- DATA SHOWN -
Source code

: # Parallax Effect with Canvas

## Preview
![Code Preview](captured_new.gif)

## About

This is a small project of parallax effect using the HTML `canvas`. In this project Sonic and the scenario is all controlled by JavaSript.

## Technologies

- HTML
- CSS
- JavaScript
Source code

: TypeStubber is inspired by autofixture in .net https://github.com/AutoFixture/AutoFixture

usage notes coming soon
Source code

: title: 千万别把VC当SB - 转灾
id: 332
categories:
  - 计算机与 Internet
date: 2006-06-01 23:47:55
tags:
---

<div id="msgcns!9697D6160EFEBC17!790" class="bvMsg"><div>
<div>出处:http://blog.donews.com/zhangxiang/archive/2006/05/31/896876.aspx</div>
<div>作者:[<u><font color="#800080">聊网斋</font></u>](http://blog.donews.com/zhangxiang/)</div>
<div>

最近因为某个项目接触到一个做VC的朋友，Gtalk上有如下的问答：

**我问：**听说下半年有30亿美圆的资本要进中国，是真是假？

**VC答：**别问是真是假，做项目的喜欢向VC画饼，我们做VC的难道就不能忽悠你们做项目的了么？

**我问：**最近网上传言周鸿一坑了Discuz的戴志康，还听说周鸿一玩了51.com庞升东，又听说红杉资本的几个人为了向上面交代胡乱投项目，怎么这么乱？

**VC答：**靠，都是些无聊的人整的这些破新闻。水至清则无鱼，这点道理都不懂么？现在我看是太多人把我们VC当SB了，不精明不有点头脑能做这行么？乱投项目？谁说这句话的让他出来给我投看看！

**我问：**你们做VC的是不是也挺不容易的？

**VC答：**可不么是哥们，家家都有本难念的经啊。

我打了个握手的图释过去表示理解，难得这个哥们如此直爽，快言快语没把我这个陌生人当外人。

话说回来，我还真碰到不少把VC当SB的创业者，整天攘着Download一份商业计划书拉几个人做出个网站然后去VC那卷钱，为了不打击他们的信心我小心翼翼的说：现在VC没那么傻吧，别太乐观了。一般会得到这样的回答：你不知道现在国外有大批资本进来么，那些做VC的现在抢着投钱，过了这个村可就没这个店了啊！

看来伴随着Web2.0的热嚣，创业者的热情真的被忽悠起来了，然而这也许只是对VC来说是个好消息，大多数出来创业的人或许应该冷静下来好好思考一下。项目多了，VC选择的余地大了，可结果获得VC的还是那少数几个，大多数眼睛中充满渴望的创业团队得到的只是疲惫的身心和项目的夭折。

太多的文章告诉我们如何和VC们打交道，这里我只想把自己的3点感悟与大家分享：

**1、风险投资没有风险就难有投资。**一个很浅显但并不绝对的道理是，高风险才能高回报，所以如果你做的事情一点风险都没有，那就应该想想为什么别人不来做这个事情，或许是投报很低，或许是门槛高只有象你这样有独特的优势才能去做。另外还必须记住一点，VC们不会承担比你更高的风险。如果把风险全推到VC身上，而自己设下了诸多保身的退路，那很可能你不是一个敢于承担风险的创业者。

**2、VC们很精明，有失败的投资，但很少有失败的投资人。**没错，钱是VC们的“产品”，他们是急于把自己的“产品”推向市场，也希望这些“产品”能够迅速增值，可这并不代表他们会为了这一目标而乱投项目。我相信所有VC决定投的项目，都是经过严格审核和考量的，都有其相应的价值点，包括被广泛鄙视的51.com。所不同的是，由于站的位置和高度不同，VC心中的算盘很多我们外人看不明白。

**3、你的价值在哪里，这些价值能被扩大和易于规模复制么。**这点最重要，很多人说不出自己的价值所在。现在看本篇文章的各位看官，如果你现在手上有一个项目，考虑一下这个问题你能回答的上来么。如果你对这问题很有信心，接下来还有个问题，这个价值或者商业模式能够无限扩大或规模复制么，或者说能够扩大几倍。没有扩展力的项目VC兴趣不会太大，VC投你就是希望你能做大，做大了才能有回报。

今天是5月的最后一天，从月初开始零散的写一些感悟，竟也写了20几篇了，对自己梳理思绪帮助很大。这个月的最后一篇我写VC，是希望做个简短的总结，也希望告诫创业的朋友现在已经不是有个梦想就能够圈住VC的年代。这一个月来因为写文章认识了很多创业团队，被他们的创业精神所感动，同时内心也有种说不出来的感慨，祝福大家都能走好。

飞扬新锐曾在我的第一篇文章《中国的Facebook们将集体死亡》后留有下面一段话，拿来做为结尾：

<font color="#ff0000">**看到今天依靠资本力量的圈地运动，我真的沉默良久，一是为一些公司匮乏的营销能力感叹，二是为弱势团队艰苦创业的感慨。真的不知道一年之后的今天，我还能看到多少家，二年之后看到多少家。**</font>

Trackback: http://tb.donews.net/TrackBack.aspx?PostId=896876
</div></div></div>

- TASK -
Restate word for word the entries above from the line with "最近因为某个项目接触到一个做VC的朋友，Gtalk上有如下的问答：" through the line with "话说回来，我还真碰到不少把V", inclusive, leaving out everything else.

- WRITTEN SOLUTION -
最近因为某个项目接触到一个做VC的朋友，Gtalk上有如下的问答：

**我问：**听说下半年有30亿美圆的资本要进中国，是真是假？

**VC答：**别问是真是假，做项目的喜欢向VC画饼，我们做VC的难道就不能忽悠你们做项目的了么？

**我问：**最近网上传言周鸿一坑了Discuz的戴志康，还听说周鸿一玩了51.com庞升东，又听说红杉资本的几个人为了向上面交代胡乱投项目，怎么这么乱？

**VC答：**靠，都是些无聊的人整的这些破新闻。水至清则无鱼，这点道理都不懂么？现在我看是太多人把我们VC当SB了，不精明不有点头脑能做这行么？乱投项目？谁说这句话的让他出来给我投看看！

**我问：**你们做VC的是不是也挺不容易的？

**VC答：**可不么是哥们，家家都有本难念的经啊。

我打了个握手的图释过去表示理解，难得这个哥们如此直爽，快言快语没把我这个陌生人当外人。

话说回来，我还真碰到不少把VC当SB的创业者，整天攘着Download一份商业计划书拉几个人做出个网站然后去VC那卷钱，为了不打击他们的信心我小心翼翼的说：现在VC没那么傻吧，别太乐观了。一般会得到这样的回答：你不知道现在国外有大批资本进来么，那些做VC的现在抢着投钱，过了这个村可就没这个店了啊！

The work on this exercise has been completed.